News Focus

What's Next for the Genome Centers?

See allHide authors and affiliations

Science  16 Feb 2001:
Vol. 291, Issue 5507, pp. 1204-1207
DOI: 10.1126/science.291.5507.1204

Like a company that has just performed the first opera in Wagner's four-part epic Ring Cycle, the international public sequencing consortium is now hoping it can stay together long enough to complete the opus—while some of its performers go off to stage less gargantuan works.

It is an impressive company, fully capable of putting on multiple productions.
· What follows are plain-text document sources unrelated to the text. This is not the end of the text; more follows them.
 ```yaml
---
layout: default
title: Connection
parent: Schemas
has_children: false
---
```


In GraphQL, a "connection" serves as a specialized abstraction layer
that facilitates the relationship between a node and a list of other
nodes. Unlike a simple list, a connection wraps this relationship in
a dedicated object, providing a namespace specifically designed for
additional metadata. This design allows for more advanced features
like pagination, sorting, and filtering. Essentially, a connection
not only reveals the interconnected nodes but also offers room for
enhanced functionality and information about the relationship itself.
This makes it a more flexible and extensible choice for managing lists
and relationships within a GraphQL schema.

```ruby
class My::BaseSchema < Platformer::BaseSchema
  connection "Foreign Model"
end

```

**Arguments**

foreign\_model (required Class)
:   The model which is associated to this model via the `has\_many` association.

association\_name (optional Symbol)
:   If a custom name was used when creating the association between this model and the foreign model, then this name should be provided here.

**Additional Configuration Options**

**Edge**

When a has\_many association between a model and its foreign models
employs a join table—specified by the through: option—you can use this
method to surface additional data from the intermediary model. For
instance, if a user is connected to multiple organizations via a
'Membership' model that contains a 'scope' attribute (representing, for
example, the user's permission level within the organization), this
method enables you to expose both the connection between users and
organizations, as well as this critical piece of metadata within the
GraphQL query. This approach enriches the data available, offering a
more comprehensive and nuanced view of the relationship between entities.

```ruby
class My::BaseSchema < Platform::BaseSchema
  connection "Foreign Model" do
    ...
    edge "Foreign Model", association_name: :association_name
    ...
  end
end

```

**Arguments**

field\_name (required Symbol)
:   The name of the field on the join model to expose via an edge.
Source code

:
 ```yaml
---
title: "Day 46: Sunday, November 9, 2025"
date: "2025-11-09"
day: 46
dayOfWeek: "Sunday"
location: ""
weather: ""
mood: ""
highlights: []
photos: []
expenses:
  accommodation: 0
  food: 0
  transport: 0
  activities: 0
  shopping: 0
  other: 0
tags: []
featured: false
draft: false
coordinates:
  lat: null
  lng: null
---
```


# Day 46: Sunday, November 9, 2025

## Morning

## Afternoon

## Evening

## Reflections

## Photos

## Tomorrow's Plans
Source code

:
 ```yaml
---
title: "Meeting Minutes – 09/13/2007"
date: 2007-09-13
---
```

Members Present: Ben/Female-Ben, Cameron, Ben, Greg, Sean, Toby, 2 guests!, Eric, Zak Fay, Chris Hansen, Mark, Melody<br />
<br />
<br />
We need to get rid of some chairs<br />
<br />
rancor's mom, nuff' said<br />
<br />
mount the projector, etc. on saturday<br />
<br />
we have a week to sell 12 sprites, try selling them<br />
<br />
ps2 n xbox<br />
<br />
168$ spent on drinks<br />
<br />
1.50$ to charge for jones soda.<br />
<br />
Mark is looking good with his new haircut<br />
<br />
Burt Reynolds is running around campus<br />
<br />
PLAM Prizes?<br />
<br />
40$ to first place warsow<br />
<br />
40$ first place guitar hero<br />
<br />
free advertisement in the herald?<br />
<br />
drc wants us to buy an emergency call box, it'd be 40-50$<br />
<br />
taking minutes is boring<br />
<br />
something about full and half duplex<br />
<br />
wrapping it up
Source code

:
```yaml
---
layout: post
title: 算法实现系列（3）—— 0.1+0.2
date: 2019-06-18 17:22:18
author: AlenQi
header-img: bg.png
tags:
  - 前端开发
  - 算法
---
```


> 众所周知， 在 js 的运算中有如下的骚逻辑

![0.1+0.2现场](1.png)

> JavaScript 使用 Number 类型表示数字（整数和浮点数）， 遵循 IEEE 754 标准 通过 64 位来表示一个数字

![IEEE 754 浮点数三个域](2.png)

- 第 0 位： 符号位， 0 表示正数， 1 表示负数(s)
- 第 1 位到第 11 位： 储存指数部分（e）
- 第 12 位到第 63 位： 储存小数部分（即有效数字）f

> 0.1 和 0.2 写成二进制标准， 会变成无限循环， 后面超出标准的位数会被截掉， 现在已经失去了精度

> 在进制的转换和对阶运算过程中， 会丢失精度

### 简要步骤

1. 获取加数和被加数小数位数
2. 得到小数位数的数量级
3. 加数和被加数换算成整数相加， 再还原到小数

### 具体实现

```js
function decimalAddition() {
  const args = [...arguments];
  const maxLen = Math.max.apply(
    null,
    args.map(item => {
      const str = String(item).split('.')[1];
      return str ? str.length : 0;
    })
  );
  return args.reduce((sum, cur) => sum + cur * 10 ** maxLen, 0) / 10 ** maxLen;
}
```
Collectively, the entire cast can churn out close to 2000 bases every second—that's 7.2 million per hour, 172 million per day, every day, 365 days a year—counting all the sequencing machines in all the labs responsible for the human genome effort. “What was a month's work a year ago is a week's work now,” says Richard Gibbs, director of the sequencing center at Baylor College of Medicine in Houston. That capacity could translate into a first pass at sequencing about two big mammalian genomes a year, if all players turned their machines on the same species.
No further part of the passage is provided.